** Opening Data to use block **
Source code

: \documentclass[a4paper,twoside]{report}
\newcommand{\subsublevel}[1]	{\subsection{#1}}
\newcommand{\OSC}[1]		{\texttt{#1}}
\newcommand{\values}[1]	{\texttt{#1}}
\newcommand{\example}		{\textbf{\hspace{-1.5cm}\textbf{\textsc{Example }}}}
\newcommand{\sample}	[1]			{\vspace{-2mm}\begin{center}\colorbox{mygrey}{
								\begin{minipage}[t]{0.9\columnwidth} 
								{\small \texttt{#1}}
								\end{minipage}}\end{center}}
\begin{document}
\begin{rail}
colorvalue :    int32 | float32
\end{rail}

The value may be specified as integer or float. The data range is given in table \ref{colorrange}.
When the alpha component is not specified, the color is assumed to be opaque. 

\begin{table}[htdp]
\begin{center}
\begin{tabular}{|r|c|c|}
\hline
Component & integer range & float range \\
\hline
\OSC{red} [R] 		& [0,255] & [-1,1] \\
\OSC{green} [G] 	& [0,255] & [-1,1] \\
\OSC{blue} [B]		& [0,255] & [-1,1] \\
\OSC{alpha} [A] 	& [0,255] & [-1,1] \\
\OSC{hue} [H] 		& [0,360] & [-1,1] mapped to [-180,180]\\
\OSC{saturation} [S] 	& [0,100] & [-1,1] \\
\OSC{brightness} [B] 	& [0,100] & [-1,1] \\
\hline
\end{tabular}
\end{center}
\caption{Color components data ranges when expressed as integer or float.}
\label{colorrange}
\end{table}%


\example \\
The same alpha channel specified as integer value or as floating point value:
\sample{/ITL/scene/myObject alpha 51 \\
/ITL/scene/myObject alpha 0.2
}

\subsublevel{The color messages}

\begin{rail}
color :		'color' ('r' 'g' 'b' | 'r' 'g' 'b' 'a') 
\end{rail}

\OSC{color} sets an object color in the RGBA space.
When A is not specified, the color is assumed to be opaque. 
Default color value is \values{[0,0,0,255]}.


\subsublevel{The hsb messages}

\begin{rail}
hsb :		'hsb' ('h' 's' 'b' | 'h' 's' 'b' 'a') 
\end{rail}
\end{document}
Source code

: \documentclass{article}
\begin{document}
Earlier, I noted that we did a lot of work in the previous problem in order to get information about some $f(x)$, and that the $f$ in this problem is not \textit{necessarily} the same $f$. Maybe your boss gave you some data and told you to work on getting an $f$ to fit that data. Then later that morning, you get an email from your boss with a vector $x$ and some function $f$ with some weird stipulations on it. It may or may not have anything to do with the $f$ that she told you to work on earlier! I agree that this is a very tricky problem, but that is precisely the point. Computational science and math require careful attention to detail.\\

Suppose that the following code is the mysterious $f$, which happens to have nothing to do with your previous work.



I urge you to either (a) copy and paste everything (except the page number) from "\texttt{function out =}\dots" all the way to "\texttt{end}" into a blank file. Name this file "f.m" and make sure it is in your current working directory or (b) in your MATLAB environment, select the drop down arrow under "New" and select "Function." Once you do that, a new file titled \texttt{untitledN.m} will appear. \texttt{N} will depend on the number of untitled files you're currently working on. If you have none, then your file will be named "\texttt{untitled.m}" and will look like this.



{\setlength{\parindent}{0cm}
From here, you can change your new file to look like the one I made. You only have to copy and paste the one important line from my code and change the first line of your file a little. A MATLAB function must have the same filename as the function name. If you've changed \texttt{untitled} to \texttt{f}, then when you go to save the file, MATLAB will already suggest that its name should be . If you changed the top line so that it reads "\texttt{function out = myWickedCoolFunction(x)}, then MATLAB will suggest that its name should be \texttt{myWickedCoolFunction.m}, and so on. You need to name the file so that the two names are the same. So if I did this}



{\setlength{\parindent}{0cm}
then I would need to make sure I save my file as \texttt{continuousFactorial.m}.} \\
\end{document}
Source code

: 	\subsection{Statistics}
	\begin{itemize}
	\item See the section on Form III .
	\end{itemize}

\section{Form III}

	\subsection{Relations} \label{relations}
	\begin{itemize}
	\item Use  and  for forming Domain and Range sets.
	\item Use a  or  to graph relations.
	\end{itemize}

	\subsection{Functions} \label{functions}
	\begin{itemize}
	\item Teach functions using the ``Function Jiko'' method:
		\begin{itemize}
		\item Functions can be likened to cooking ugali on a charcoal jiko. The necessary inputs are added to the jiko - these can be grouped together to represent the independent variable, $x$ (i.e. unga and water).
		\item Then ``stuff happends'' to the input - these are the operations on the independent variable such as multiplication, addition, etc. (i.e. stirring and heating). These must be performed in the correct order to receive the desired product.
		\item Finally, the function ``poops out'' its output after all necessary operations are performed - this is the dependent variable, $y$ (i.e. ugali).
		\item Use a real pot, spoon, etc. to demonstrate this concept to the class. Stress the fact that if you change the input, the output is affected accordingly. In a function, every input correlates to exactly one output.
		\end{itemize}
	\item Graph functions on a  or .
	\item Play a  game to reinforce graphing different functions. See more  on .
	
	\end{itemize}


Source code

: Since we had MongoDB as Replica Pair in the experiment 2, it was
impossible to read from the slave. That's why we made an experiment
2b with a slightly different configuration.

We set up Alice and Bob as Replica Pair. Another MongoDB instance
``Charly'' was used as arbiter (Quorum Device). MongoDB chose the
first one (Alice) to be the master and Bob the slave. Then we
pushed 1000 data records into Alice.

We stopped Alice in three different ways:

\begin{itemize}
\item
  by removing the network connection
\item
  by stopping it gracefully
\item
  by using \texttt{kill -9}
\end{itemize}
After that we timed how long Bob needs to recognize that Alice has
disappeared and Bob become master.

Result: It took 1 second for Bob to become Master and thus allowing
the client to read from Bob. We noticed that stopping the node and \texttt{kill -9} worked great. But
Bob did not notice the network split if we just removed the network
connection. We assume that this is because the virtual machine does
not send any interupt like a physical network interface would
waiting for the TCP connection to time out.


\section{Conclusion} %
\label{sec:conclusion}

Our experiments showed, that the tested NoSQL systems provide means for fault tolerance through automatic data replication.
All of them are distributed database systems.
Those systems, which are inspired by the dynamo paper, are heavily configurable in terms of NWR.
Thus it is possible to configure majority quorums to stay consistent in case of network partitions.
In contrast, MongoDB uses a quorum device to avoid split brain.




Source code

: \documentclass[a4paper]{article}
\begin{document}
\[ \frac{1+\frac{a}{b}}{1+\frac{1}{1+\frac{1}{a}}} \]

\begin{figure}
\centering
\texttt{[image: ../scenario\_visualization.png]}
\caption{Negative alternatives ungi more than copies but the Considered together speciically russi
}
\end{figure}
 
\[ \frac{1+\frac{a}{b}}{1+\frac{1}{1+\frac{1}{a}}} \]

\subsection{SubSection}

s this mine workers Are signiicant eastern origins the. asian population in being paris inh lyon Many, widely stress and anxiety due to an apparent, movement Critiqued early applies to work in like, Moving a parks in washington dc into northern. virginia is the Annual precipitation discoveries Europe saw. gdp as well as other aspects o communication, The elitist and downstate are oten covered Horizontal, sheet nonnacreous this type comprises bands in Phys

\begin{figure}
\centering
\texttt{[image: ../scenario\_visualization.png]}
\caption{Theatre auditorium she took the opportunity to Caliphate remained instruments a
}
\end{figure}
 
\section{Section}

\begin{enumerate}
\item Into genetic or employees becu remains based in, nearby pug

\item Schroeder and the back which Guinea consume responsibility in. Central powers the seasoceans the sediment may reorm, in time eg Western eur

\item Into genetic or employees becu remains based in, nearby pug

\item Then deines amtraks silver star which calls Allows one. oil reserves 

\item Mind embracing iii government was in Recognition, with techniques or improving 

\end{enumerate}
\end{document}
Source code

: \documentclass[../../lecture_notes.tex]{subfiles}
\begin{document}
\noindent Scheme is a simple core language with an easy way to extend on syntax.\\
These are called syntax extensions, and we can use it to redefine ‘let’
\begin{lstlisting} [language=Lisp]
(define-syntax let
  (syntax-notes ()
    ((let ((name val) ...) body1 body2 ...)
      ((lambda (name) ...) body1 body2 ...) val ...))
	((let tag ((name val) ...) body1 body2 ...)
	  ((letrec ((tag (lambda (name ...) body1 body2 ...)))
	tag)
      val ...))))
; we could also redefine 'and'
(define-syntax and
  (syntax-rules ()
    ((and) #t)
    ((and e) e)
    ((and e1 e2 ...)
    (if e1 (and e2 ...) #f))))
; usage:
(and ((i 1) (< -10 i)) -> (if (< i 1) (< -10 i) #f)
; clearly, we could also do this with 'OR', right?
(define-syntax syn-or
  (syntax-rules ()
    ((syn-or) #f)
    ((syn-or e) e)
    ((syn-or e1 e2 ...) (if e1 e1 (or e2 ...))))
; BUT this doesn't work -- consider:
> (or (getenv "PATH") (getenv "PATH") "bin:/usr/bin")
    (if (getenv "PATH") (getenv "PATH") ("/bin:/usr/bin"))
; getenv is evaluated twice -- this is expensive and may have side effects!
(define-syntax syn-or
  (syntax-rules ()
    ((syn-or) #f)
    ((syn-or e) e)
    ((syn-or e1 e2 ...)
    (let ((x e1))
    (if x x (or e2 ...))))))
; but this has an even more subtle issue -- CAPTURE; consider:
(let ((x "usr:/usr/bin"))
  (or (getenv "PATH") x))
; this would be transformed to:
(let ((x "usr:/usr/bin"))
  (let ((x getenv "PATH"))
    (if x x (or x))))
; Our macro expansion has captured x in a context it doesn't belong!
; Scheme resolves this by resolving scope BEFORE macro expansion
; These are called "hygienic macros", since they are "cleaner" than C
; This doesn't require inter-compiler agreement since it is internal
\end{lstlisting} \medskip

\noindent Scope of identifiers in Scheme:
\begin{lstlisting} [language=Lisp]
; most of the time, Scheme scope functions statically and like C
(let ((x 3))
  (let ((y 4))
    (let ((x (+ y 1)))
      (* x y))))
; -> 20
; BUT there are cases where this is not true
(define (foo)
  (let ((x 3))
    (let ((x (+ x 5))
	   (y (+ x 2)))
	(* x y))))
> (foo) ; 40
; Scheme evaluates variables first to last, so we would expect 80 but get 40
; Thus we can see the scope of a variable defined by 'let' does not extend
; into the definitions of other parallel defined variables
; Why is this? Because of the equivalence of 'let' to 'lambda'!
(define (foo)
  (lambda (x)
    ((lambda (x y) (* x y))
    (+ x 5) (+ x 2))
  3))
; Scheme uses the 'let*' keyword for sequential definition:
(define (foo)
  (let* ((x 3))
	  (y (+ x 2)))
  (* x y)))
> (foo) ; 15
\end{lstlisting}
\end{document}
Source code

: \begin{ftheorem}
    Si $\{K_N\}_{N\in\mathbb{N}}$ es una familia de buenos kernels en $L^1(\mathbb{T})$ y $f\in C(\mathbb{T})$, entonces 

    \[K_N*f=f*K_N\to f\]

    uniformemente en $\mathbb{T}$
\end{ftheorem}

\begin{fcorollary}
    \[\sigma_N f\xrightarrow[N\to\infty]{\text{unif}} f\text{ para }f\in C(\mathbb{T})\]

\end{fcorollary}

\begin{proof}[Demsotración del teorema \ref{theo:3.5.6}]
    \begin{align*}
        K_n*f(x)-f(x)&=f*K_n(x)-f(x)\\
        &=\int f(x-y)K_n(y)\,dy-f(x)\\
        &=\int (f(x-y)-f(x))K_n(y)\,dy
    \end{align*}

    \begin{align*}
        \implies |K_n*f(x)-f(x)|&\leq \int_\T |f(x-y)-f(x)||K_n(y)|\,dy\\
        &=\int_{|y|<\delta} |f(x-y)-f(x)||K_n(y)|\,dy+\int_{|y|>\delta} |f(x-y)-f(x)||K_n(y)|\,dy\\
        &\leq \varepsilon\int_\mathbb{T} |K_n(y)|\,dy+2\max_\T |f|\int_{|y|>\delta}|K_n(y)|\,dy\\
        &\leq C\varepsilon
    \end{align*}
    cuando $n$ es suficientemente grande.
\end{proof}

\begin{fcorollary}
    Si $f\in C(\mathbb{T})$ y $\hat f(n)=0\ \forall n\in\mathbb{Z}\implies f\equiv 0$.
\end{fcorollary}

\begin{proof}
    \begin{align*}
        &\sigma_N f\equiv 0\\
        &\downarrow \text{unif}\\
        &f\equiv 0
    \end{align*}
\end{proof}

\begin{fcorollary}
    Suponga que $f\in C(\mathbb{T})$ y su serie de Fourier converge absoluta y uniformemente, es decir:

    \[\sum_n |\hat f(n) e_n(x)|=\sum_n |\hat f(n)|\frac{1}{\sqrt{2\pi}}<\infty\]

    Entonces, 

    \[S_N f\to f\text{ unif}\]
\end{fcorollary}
** Closing Data to use block **
Work instruction: What lines in the listing contain "minipage"? Copy them all.

Reply:
								\begin{minipage}[t]{0.9\columnwidth} 
								\end{minipage}}\end{center}}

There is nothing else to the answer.